The autobiographical. Yes. As a queer Asian American, I’m keenly aware of the political forces, the layers of artifice, the whiffs of strategic essentialism, and the bouts of slippery fragmentation, that go into group identity formation. To say “queer Asian American” is always to say a version of “queer Asian American,” to keep multiplying and re-configuring what these terms could mean. I think of Kazim Ali’s Bright Felon: Autobiography and Cities as well as Theresa Hak Kyung Cha’s Dictee–the autobiographical in these works is deeply complicated, uncompromisingly stacked and subverted and personal in the strangest fire-giving way.

How do you feel about recent conversations about “literary success,” prize culture, personal brands, and the idea of “poetry business?” What are the best ways to support poets and poetry?

I’ll say this first: prizes and fellowships are extremely validating and usually come with some material value, monetary value. I don’t think we should underestimate how precious any bit of funding can be for poets.

But we should also work to compensate poets’ labor better, more regularly, more as an ordinary occurrence. Poets should not be expected to do so many readings, workshops, mentorships, random editing projects for free. Many poets are already performing nonprofit org labor and/or customer service labor and/or academic labor and/or activist labor, and so on. Writing programs need to have more honest conversations and more meaningful solutions to the often underpaid or just unpaid labor in our field–especially when it comes to graduate students, adjunct faculty, and those without academic affiliation. I think currently we rely too much on people just applying and applying and crossing their fingers for some bigger opportunity. Scarcity politics still informs too much of the po-biz; we need to keep creating our own opportunities, and collective opportunities–opportunities that are not just “here’s a room for a lonely writer to write in” (though that’s wonderful, don’t get me wrong) but also “here’s a way to move forward together.”
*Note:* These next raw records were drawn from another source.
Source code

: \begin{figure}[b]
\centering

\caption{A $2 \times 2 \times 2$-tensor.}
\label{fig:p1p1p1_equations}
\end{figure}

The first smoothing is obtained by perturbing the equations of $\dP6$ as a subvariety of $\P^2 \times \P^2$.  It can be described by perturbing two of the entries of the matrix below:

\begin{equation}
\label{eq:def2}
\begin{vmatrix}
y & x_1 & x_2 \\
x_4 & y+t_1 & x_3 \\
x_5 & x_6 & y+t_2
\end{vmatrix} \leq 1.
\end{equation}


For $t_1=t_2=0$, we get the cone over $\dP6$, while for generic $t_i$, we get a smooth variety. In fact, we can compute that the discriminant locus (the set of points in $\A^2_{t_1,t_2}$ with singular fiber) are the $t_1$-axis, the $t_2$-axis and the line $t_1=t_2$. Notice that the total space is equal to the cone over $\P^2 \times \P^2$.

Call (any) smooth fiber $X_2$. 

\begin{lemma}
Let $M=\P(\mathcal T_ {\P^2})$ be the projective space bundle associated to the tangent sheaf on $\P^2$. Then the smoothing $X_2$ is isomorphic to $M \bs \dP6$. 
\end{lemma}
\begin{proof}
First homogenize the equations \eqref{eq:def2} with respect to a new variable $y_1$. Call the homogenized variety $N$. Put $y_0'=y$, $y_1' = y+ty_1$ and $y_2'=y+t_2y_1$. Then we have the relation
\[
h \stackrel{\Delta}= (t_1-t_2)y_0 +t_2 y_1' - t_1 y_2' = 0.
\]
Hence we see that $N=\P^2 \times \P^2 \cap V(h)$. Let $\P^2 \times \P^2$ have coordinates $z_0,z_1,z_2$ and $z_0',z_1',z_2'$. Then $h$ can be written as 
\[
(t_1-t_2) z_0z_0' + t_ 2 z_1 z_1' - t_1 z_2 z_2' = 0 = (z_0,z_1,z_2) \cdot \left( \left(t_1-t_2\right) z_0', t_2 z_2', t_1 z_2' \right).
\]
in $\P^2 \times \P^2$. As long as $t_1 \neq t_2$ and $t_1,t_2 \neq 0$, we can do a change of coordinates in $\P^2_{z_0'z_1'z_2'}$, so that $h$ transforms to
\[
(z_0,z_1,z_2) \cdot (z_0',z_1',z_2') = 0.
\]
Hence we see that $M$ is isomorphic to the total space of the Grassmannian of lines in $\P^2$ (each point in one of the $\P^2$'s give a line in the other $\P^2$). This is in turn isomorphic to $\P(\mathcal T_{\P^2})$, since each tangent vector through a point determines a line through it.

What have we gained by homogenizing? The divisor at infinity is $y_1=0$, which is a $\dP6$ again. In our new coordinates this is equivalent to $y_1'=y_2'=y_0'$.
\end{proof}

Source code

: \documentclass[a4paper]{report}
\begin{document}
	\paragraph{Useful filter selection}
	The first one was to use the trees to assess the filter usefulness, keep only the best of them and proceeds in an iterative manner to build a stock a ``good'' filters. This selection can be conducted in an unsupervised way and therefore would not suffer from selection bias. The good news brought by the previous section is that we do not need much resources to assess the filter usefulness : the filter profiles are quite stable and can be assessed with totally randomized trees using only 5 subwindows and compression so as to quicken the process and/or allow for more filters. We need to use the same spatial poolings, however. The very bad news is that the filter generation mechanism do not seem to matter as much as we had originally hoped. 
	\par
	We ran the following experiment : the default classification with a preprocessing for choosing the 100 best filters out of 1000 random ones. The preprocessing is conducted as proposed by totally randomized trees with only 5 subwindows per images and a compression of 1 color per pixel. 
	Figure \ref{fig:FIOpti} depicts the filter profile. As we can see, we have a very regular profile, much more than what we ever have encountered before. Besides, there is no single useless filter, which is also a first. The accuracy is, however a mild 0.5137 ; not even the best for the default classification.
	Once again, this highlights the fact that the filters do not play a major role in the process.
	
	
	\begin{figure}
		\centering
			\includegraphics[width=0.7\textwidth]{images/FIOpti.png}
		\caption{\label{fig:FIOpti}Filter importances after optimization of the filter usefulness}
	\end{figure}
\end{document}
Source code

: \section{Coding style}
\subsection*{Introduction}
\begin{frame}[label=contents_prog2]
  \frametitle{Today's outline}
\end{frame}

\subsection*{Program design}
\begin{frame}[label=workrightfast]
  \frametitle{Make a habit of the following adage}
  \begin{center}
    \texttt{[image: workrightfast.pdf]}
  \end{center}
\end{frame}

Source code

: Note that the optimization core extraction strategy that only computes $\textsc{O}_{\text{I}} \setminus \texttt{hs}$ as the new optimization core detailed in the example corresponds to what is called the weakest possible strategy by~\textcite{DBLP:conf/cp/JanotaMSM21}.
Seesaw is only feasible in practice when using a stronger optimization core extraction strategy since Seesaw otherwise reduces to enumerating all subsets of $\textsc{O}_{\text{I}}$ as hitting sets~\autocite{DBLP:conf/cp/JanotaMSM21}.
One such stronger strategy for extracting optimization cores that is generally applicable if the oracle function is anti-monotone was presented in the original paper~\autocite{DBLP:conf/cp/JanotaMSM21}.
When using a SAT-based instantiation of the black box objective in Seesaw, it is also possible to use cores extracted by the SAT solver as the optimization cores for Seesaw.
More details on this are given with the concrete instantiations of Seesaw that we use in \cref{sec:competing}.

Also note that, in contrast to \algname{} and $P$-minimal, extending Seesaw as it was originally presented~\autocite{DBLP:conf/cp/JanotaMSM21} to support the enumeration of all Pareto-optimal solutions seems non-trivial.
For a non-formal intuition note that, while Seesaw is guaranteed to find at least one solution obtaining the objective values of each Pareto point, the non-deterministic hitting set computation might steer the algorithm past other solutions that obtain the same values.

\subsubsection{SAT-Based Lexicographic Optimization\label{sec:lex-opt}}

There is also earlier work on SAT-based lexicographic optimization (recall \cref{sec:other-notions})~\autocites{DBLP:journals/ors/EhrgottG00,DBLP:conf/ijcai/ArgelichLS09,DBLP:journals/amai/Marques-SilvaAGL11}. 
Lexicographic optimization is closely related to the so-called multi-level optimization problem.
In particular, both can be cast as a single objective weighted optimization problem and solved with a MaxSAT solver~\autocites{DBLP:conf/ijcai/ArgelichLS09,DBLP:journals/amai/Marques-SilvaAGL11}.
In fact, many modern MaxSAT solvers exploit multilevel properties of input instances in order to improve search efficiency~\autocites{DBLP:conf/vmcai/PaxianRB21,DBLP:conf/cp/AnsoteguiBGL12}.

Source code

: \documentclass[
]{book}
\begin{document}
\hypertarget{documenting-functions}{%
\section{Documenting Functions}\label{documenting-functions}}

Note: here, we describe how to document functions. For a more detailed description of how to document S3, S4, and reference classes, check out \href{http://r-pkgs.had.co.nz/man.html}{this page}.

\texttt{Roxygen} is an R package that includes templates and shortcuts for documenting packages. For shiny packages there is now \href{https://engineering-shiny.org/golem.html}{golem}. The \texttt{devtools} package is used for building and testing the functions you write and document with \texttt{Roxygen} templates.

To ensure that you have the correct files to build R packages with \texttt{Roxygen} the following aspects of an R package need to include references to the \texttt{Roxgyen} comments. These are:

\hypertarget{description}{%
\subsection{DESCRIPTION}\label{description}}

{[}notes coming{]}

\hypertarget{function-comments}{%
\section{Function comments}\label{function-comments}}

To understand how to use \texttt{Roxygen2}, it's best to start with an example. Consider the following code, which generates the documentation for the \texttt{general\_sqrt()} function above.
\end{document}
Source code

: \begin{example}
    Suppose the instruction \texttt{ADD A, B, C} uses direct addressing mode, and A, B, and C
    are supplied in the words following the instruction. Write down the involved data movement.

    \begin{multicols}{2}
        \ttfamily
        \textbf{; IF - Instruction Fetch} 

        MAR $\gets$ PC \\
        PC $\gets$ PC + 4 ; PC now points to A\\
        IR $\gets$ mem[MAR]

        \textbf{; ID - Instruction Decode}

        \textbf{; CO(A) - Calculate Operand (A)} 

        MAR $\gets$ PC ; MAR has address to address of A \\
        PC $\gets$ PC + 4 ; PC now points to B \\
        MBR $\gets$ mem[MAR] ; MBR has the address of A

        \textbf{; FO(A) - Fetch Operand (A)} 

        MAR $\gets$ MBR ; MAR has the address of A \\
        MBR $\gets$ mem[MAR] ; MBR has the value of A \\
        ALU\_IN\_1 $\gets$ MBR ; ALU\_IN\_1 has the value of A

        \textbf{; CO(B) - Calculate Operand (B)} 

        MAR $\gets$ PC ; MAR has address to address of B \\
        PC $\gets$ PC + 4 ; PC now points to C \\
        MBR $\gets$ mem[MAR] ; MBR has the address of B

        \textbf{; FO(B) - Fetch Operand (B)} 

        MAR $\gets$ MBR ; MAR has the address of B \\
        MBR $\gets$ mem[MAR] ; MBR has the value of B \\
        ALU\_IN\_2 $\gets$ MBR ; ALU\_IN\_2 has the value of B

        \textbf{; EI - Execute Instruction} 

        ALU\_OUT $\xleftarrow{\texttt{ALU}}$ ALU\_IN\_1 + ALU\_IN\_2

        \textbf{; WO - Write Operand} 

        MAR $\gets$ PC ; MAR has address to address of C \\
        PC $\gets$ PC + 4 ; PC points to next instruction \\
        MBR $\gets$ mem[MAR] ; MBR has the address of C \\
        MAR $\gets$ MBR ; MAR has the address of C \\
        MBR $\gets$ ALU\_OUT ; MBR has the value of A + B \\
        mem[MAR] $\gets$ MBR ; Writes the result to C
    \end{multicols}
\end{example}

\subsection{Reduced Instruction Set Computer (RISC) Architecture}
Can you share work from other media that either inspired or is in conversation with your piece in Bettering American?

Yes. I have watched this Perfume Genius music video for their song “Slip Away” approximately 8 million times. This song was released after I’d written my poem in the anthology, but the two feel closely in conversation, as though my piece was inspired by the music. I’m not sure how and maybe I’m just obsessed with this music video and song, but whatever. Check it out!


CHEN CHEN is the author of When I Grow Up I Want to Be a List of Further Possibilities, winner of the A. Poulin, Jr. Poetry Prize and out now from BOA Editions. A Kundiman Fellow, his work has appeared in Poetry, The New York Times Magazine, Poem-a-Day, Buzzfeed, and other places. He helps edit Iron Horse and is a founding editor of Underblong. He is pursuing a PhD in English and Creative Writing at Texas Tech University.


This interview series is conducted with authors from the anthology, Bettering American Poetry Volume 2. As Bettering’s editors wrote in their call for nominations, “Our efforts will intentionally shift favor so that the literary landscape within this anthology reflects a ranging plurality of voices in American poetry and illuminates the possibilities of sharing space … This anthology represents just one concerted effort to better American poetry, but it is one that we hope will resonate.”

Bettering has sought to delve deeper with the poets selected for these anthologies. These questions are composed collectively by the editors, with the belief that the literary community needs a polyphony not only of poems but of poets’ voices.